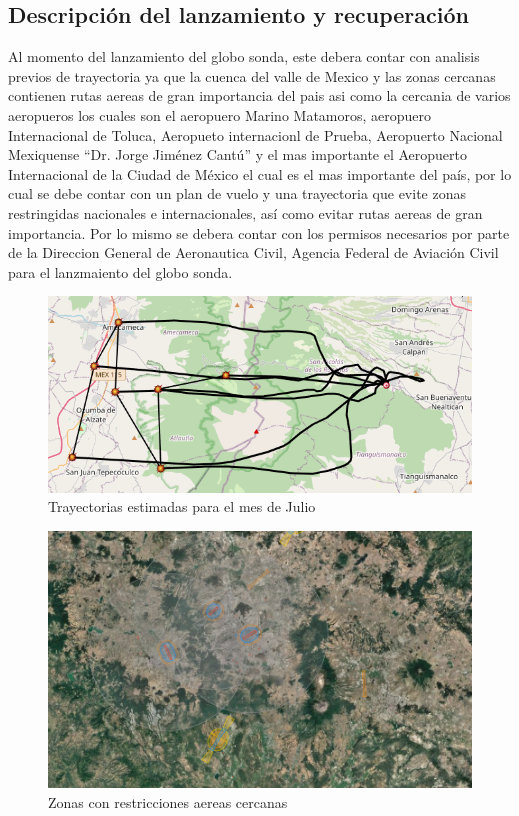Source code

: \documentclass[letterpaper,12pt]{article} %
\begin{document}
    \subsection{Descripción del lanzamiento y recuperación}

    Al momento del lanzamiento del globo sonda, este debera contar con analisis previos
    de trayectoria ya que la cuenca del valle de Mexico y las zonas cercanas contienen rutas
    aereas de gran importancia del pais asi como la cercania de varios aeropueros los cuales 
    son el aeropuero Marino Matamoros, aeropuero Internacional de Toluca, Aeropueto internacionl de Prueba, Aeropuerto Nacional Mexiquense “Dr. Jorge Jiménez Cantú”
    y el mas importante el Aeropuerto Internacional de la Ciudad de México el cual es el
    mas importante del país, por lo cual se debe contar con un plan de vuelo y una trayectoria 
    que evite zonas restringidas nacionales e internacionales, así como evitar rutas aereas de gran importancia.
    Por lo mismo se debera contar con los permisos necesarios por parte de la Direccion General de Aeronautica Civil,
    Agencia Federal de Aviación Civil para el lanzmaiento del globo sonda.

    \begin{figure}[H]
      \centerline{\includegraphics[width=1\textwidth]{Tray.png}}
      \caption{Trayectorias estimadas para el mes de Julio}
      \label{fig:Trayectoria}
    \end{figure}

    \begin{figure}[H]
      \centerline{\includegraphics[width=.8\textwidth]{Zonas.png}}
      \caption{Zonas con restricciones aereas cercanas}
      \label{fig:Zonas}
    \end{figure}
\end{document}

----

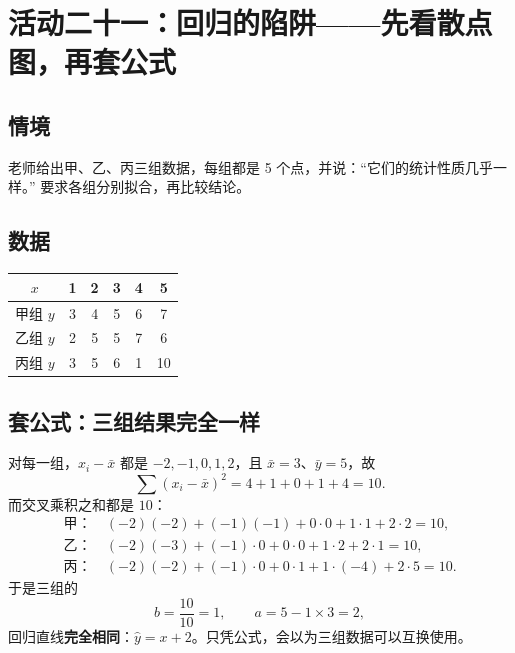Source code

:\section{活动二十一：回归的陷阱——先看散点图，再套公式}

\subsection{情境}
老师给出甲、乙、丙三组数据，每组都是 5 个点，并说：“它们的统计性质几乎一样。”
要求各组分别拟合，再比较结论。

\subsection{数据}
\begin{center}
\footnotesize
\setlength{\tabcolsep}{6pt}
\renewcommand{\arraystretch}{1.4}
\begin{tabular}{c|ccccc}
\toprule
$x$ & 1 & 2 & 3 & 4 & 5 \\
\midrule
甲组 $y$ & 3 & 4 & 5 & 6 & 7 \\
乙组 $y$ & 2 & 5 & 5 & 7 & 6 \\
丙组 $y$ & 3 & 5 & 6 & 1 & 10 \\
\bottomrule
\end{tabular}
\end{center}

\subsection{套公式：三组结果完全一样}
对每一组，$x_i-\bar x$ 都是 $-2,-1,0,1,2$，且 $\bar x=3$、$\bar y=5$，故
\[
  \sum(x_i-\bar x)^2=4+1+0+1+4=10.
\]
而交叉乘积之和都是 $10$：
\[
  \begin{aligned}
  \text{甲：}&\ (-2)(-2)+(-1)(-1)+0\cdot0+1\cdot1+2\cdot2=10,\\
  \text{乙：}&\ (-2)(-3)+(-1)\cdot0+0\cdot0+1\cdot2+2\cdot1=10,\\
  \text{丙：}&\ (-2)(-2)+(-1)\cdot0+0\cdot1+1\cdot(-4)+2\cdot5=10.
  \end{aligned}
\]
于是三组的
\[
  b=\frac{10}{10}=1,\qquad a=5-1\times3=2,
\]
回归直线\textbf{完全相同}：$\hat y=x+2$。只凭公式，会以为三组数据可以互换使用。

----

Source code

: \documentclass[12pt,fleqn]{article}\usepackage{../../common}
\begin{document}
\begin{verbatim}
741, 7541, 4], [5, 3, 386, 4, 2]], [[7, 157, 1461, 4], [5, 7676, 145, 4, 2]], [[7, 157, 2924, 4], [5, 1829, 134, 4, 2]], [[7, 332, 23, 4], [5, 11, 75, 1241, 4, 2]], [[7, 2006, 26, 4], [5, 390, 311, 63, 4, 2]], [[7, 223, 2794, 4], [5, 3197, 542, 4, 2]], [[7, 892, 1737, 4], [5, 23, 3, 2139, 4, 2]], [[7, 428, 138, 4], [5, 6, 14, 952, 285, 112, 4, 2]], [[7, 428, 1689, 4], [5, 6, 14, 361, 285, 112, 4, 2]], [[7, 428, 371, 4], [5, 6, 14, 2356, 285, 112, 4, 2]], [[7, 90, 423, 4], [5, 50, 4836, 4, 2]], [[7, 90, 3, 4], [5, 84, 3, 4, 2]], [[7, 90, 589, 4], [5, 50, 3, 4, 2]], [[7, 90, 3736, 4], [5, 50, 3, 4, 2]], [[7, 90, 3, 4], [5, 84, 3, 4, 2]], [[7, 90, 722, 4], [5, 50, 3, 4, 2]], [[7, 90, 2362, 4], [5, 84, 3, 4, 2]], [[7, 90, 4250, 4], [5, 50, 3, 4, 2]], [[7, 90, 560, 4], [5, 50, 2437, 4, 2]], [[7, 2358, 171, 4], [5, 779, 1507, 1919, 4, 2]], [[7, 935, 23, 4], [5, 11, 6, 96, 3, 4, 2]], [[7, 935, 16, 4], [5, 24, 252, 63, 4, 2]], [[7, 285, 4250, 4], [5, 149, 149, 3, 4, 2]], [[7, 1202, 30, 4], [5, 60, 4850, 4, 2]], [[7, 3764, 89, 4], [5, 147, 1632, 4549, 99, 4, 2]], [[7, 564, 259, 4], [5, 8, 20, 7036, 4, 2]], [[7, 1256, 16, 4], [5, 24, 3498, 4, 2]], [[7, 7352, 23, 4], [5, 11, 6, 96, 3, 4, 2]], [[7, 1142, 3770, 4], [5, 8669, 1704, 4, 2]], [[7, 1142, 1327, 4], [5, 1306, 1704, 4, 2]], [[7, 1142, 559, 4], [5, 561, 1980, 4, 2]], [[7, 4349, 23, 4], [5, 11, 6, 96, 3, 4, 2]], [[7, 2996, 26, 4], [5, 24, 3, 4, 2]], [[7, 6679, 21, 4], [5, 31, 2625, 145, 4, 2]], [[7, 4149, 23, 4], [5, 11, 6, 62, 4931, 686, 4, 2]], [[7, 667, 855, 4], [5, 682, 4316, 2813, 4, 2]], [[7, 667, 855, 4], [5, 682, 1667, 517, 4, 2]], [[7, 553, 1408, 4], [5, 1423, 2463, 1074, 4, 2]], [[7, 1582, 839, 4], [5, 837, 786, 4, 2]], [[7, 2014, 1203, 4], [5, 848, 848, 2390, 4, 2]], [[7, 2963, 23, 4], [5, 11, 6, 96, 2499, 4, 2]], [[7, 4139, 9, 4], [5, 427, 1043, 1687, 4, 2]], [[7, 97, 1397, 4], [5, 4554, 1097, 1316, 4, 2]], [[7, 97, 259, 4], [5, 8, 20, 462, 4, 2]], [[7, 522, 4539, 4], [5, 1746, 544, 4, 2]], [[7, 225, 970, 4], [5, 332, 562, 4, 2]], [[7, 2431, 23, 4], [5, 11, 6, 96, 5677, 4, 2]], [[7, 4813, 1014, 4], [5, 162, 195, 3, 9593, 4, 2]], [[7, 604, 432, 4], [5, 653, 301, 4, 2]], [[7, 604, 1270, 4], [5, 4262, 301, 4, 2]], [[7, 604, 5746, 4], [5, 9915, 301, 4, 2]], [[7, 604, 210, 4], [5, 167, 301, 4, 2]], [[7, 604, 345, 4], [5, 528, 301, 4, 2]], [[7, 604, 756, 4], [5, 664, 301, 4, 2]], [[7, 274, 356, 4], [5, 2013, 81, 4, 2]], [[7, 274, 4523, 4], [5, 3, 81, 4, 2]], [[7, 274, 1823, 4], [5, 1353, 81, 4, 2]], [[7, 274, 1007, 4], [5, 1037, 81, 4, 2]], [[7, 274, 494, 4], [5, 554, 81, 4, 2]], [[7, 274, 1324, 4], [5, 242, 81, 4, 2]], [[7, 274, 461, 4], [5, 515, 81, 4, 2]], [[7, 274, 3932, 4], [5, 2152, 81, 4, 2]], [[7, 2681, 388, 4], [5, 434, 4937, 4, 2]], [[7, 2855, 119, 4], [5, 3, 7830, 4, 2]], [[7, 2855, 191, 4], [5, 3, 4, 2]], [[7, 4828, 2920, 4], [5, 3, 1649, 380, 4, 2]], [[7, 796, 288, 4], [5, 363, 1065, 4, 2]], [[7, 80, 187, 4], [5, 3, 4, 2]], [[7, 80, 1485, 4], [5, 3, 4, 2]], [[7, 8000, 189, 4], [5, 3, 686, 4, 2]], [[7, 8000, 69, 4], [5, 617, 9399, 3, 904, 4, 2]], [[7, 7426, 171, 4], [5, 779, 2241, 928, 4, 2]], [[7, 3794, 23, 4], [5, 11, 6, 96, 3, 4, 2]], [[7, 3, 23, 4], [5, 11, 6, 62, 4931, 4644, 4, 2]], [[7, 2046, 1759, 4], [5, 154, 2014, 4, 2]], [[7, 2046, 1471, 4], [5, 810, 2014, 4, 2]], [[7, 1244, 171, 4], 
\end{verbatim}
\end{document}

----

◆ EXERCISE DESCRIPTION: Throughout the data above, copy all lines where the word "para" is found.

◆ RESPONSE TO THIS TASK:
    Agencia Federal de Aviación Civil para el lanzmaiento del globo sonda.
      \caption{Trayectorias estimadas para el mes de Julio}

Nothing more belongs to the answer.